Task requirements: Every record below, from first to last, should be copied exactly; leave the pictures out.

(Beginning of Records for this task)

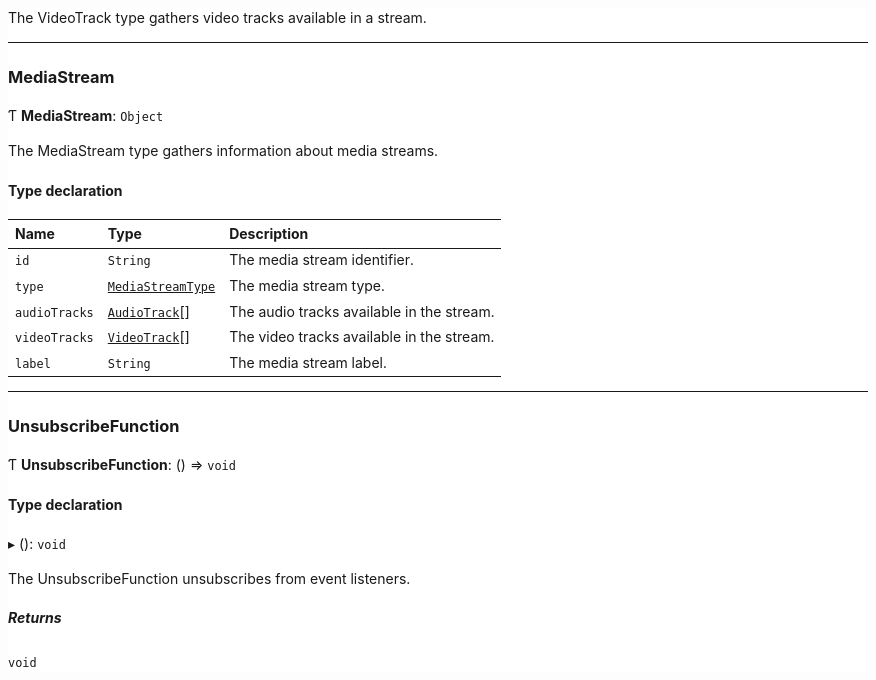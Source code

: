 The VideoTrack type gathers video tracks available in a stream.

___

### MediaStream

Ƭ **MediaStream**: `Object`

The MediaStream type gathers information about media streams.

#### Type declaration

| Name | Type | Description |
| :------ | :------ | :------ |
| `id` | `String` | The media stream identifier. |
| `type` | [`MediaStreamType`](../enums/internal.MediaStreamType.md) | The media stream type. |
| `audioTracks` | [`AudioTrack`](internal.md#audiotrack)[] | The audio tracks available in the stream. |
| `videoTracks` | [`VideoTrack`](internal.md#videotrack)[] | The video tracks available in the stream. |
| `label` | `String` | The media stream label. |

___

### UnsubscribeFunction

Ƭ **UnsubscribeFunction**: () => `void`

#### Type declaration

▸ (): `void`

The UnsubscribeFunction unsubscribes from event listeners.

##### Returns

`void`
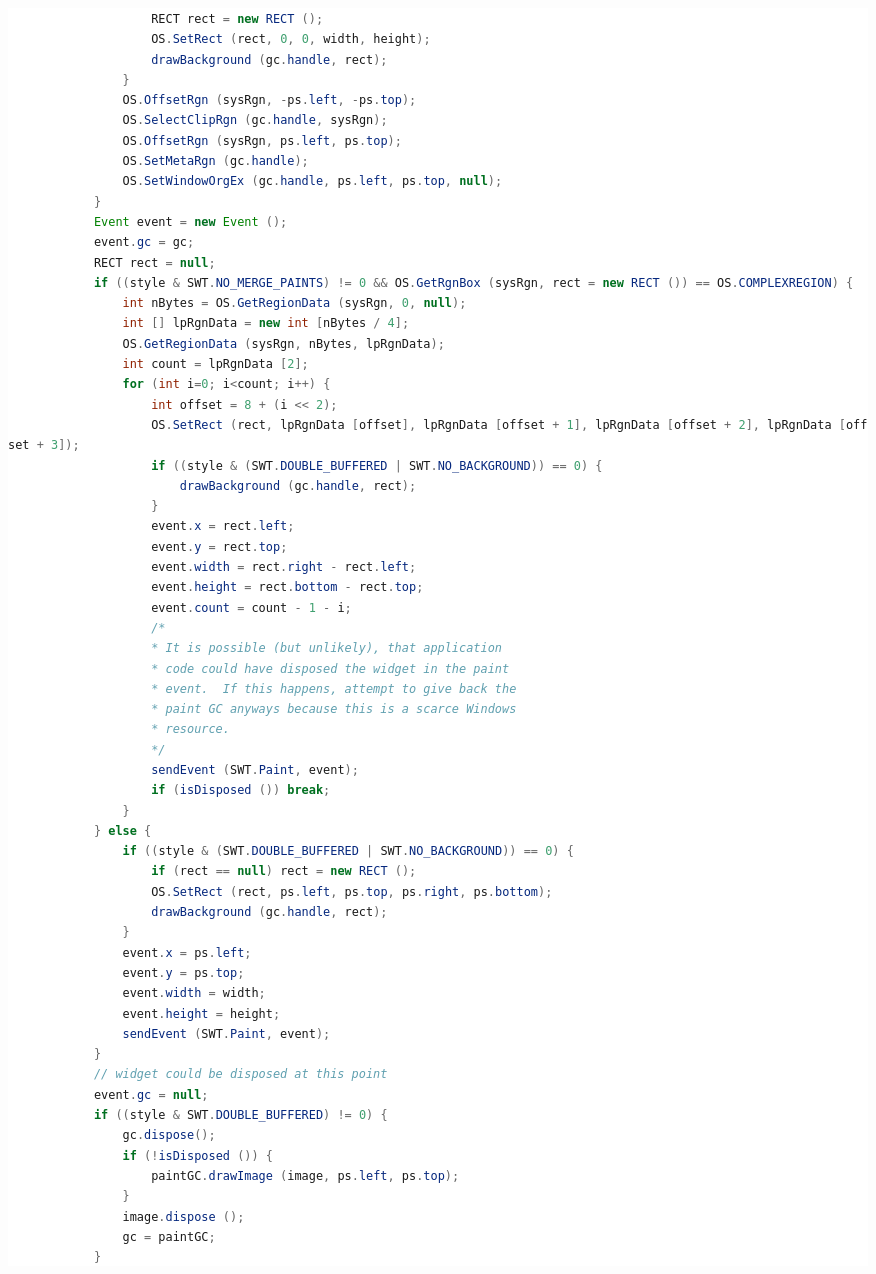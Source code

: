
 ```java
					RECT rect = new RECT ();
					OS.SetRect (rect, 0, 0, width, height);
					drawBackground (gc.handle, rect);
				}
				OS.OffsetRgn (sysRgn, -ps.left, -ps.top);
				OS.SelectClipRgn (gc.handle, sysRgn);
				OS.OffsetRgn (sysRgn, ps.left, ps.top);
				OS.SetMetaRgn (gc.handle);	
				OS.SetWindowOrgEx (gc.handle, ps.left, ps.top, null);
			}
			Event event = new Event ();
			event.gc = gc;			
			RECT rect = null;
			if ((style & SWT.NO_MERGE_PAINTS) != 0 && OS.GetRgnBox (sysRgn, rect = new RECT ()) == OS.COMPLEXREGION) {
				int nBytes = OS.GetRegionData (sysRgn, 0, null);
				int [] lpRgnData = new int [nBytes / 4];
				OS.GetRegionData (sysRgn, nBytes, lpRgnData);
				int count = lpRgnData [2];
				for (int i=0; i<count; i++) {
					int offset = 8 + (i << 2);
					OS.SetRect (rect, lpRgnData [offset], lpRgnData [offset + 1], lpRgnData [offset + 2], lpRgnData [offset + 3]);
					if ((style & (SWT.DOUBLE_BUFFERED | SWT.NO_BACKGROUND)) == 0) {
						drawBackground (gc.handle, rect);
					}
					event.x = rect.left;
					event.y = rect.top;
					event.width = rect.right - rect.left;
					event.height = rect.bottom - rect.top;
					event.count = count - 1 - i;
					/*
					* It is possible (but unlikely), that application
					* code could have disposed the widget in the paint
					* event.  If this happens, attempt to give back the
					* paint GC anyways because this is a scarce Windows
					* resource.
					*/
					sendEvent (SWT.Paint, event);
					if (isDisposed ()) break;
				}
			} else {
				if ((style & (SWT.DOUBLE_BUFFERED | SWT.NO_BACKGROUND)) == 0) {
					if (rect == null) rect = new RECT ();
					OS.SetRect (rect, ps.left, ps.top, ps.right, ps.bottom);
					drawBackground (gc.handle, rect);
				}
				event.x = ps.left;
				event.y = ps.top;
				event.width = width;
				event.height = height;
				sendEvent (SWT.Paint, event);
			}
			// widget could be disposed at this point
			event.gc = null;
			if ((style & SWT.DOUBLE_BUFFERED) != 0) {
				gc.dispose();
				if (!isDisposed ()) {
					paintGC.drawImage (image, ps.left, ps.top);
				}
				image.dispose ();
				gc = paintGC;
			}
```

(End of Records for this task)

Output for this task:
Source code

: The VideoTrack type gathers video tracks available in a stream.

___

### MediaStream

Ƭ **MediaStream**: `Object`

The MediaStream type gathers information about media streams.

#### Type declaration

| Name | Type | Description |
| :------ | :------ | :------ |
| `id` | `String` | The media stream identifier. |
| `type` | [`MediaStreamType`](../enums/internal.MediaStreamType.md) | The media stream type. |
| `audioTracks` | [`AudioTrack`](internal.md#audiotrack)[] | The audio tracks available in the stream. |
| `videoTracks` | [`VideoTrack`](internal.md#videotrack)[] | The video tracks available in the stream. |
| `label` | `String` | The media stream label. |

___

### UnsubscribeFunction

Ƭ **UnsubscribeFunction**: () => `void`

#### Type declaration

▸ (): `void`

The UnsubscribeFunction unsubscribes from event listeners.

##### Returns

`void`
Source code

:
 ```java
					RECT rect = new RECT ();
					OS.SetRect (rect, 0, 0, width, height);
					drawBackground (gc.handle, rect);
				}
				OS.OffsetRgn (sysRgn, -ps.left, -ps.top);
				OS.SelectClipRgn (gc.handle, sysRgn);
				OS.OffsetRgn (sysRgn, ps.left, ps.top);
				OS.SetMetaRgn (gc.handle);	
				OS.SetWindowOrgEx (gc.handle, ps.left, ps.top, null);
			}
			Event event = new Event ();
			event.gc = gc;			
			RECT rect = null;
			if ((style & SWT.NO_MERGE_PAINTS) != 0 && OS.GetRgnBox (sysRgn, rect = new RECT ()) == OS.COMPLEXREGION) {
				int nBytes = OS.GetRegionData (sysRgn, 0, null);
				int [] lpRgnData = new int [nBytes / 4];
				OS.GetRegionData (sysRgn, nBytes, lpRgnData);
				int count = lpRgnData [2];
				for (int i=0; i<count; i++) {
					int offset = 8 + (i << 2);
					OS.SetRect (rect, lpRgnData [offset], lpRgnData [offset + 1], lpRgnData [offset + 2], lpRgnData [offset + 3]);
					if ((style & (SWT.DOUBLE_BUFFERED | SWT.NO_BACKGROUND)) == 0) {
						drawBackground (gc.handle, rect);
					}
					event.x = rect.left;
					event.y = rect.top;
					event.width = rect.right - rect.left;
					event.height = rect.bottom - rect.top;
					event.count = count - 1 - i;
					/*
					* It is possible (but unlikely), that application
					* code could have disposed the widget in the paint
					* event.  If this happens, attempt to give back the
					* paint GC anyways because this is a scarce Windows
					* resource.
					*/
					sendEvent (SWT.Paint, event);
					if (isDisposed ()) break;
				}
			} else {
				if ((style & (SWT.DOUBLE_BUFFERED | SWT.NO_BACKGROUND)) == 0) {
					if (rect == null) rect = new RECT ();
					OS.SetRect (rect, ps.left, ps.top, ps.right, ps.bottom);
					drawBackground (gc.handle, rect);
				}
				event.x = ps.left;
				event.y = ps.top;
				event.width = width;
				event.height = height;
				sendEvent (SWT.Paint, event);
			}
			// widget could be disposed at this point
			event.gc = null;
			if ((style & SWT.DOUBLE_BUFFERED) != 0) {
				gc.dispose();
				if (!isDisposed ()) {
					paintGC.drawImage (image, ps.left, ps.top);
				}
				image.dispose ();
				gc = paintGC;
			}
```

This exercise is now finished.